Der Hausarzt kann dann an einen HNO-Facharzt mit allergologischer Ausrichtung überweisen. Klarheit, ob man an Heuschnupfen leidet und gegen welche Pollen man gegebenenfalls allergisch ist, schaffen Allergietests wie Pricktests oder ein Bluttest. Beide Verfahren können spezifische Sensibilisierungen auf potenzielle Allergene nachweisen – beim Pricktest zeigt sich das Ergebnis sehr schnell an einer Hautreaktion, bei Bluttests erfolgen im Labor Testungen einer Blutprobe auf spezifische IgE-Antikörper.
Behandlung und Tipps
Je nachdem, ob Sie eine Erkältung oder Heuschnupfen haben, unterscheidet sich die Behandlung. Die gute Nachricht für Pollenallergiker: Akute Beschwerden lassen sich mit rezeptfrei in der Apotheke erhältlichen Antihistaminika schnell, zuverlässig und nebenwirkungsarm lindern. Je nach Symptom stehen unterschiedliche Darreichungsformen zur Verfügung, etwa Augentropfen oder Nasensprays. Leidet man an der vollen Bandbreite der Heuschnupfen-Symptome, empfehlen sich Tabletten. Bei heftigen Beschwerden wie Atemnot kann die Gabe von Kortikosteroiden angeraten sein. Gut zu wissen: Sowohl Antihistaminika als auch Kortikosteroide bekämpfen nicht die Ursache, sondern lediglich die Symptome. Wenn Sie Ihre Allergie(n) ursächlich therapieren möchten, können Sie sich einer Hyposensibilisierung unterziehen, deren Ziel es ist, die überschießende Immunreaktion auf die eigentlich harmlosen Allergene langfristig abzumildern. Diese Behandlung erfordert jedoch viel Zeit und sollte unbedingt mit einem Spezialisten für Allergologie abgestimmt werden.

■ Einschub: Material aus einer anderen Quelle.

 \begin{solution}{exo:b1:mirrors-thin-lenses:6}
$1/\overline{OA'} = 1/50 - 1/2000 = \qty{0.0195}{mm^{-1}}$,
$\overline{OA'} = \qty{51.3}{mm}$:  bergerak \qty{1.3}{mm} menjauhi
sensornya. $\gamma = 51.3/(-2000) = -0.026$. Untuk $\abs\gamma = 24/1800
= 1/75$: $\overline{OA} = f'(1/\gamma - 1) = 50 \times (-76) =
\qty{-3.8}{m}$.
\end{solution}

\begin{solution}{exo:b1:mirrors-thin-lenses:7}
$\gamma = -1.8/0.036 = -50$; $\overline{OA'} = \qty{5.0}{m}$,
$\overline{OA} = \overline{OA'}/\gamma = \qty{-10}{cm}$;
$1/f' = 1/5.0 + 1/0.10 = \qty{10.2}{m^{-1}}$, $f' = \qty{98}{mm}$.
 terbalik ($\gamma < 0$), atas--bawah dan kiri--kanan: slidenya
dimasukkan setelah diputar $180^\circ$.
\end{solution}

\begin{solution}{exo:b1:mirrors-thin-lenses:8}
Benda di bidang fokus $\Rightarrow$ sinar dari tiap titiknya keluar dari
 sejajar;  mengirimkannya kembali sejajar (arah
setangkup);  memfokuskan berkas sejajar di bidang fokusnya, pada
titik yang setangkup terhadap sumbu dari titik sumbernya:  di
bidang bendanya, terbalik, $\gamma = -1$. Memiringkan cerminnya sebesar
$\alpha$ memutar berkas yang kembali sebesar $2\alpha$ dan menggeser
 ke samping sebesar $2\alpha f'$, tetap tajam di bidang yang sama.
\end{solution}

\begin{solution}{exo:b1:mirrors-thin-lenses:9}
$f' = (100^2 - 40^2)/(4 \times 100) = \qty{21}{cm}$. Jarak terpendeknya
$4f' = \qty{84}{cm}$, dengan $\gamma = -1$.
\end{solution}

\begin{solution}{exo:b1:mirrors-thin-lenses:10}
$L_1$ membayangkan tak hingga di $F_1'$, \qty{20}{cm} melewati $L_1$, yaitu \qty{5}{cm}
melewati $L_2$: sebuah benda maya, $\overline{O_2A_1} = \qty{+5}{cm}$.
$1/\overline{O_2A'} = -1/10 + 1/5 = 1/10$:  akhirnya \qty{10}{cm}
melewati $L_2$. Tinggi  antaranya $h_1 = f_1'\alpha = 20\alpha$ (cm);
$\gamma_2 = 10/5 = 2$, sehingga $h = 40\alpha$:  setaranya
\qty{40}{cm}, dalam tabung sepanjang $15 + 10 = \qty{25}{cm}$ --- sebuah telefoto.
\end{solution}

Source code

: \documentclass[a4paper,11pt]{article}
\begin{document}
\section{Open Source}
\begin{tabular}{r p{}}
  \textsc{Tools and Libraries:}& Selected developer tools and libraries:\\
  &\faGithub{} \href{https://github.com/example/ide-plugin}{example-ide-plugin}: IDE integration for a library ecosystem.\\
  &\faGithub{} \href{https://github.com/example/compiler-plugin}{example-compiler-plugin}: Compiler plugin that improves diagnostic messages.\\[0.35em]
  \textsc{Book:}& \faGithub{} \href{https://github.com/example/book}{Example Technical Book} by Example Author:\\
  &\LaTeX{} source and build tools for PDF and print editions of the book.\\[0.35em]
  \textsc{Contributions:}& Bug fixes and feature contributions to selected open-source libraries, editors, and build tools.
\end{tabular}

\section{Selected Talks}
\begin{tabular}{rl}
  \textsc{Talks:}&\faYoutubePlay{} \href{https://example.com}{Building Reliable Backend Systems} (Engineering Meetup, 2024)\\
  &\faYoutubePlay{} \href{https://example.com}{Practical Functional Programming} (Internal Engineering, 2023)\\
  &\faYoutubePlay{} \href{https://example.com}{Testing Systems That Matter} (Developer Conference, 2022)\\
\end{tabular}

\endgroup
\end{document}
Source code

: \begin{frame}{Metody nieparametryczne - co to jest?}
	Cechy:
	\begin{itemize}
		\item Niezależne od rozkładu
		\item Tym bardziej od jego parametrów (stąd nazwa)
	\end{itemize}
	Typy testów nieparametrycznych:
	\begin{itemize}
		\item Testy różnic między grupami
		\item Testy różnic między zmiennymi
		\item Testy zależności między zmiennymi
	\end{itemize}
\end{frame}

Auch eine durch einen viralen Infekt verursachte Erkältung wird in erster Linie symptomatisch behandelt. Abschwellende Nasensprays können bei verstopfter Nase helfen, wieder „durchzuatmen“, sollten aber nur kurzzeitig angewendet werden, um eine Gewöhnung oder gar Abhängigkeit zu vermeiden. Ist man erkältet, sollte man sich schonen und viel Ruhe gönnen. Eine ausreichende Flüssigkeitszufuhr und gesunde, vitaminreiche Kost bewirken keine Heilung, können aber die Selbstheilungskräfte des Körpers unterstützen und das allgemeine Wohlbefinden verbessern. Bei Schmerzen können Schmerzmittel Linderung bringen - auch diese sollte allenfalls wenige Tage eingenommen werden. Klingt die Erkältung auch nach einer Woche nicht ab oder verschlimmert sich gar, sollte der Hausarzt kontaktiert werden. Falls sich eine bakterielle Infektion entwickelt hat, müssen ggf. Antibiotika zum Einsatz kommen – jedoch immer in Absprache mit dem Arzt.
Um Krankheitserregern keine Chance zu geben, sollte man das Händewaschen bei der Rückkehr nach Hause, das man sich während der Corona-Pandemie angewöhnt hat, beibehalten. Straßenkleidung zu Hause auszuziehen und sich vor dem Zubettgehen die Haare zu waschen, ist wiederum vor allem Allergikern zu empfehlen, um Pollen nicht aufs Sofa oder gar ins Bett mitzunehmen. Pollenschutzgitter und Luftfilter können helfen, die Allergene fernzuhalten/loszuwerden – und manche Luftfilter können auch Krankheitskeime aus der Raumluft filtern, sodass man zwei Fliegen mit einer Klappe schlägt. Mit einem Online-Pollenflugkalender und entsprechenden Apps behalten von Heuschnupfen Geplagte den Überblick und können so Vorsorge treffen, wenn die für sie gefährlichsten Pollen unterwegs sind.